- Born: 1621 unknown (possibly County Kerry, Ireland)
- Died: Unknown
- Known for: Patriarch of the Chapman baronets of Killua Castle
- Title: Captain
- Spouse: Anne Parkinson
- Children: William Chapman Thomas Chapman
- Parent: William Chapman

= Benjamin Chapman =

17th-century English Army officer

Captain Benjamin Chapman (born 1621) was the patriarch of the Chapman baronets of Killua Castle.

Chapman was a Cornet in the regiment of cavalry raised by Murrough O'Brien, 1st Earl of Inchiquin. He was later promoted to captain, and served in the Cromwellian conquest of Ireland. After the conquest, Oliver Cromwell granted Chapman an estate in the county of Westmeath, at Killua (also known as St. Lucy's), a former preceptory of the Knights Hospitallers.

Chapman's father, William, and uncle, John, had been supported by their maternal first cousin, Sir Walter Raleigh, who helped them procure land grants in the County Kerry.
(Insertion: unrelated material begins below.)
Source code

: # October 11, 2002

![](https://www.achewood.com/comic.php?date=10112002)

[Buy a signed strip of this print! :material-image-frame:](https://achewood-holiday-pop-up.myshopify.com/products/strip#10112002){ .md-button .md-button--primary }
Due to financial troubles and their patron Raleigh's death in 1618, they were forced to sell the land to Richard Boyle, 1st Earl of Cork, for £26,400. Benjamin was William's only son.

Chapman married Anne, daughter of Robert Parkinson (esq. of Ardee). They had two sons, William and Thomas. William remained with his father at St. Lucy's and married Ismay, daughter of Thomas Nugent (esq. of Clonlost). Thomas emigrated to America.

== Notable descendants ==
- T. E. Lawrence ("Lawrence of Arabia"), illegitimate son of Sir Thomas Chapman, 7th Baronet
- Orde Wingate DSO. Wingate and Laurence are related third cousins from the common ancestor of Ben Chapman. Both Wingate and Laurence held remarkable military service when supporting indigenous and marginalised groups form effective military forces.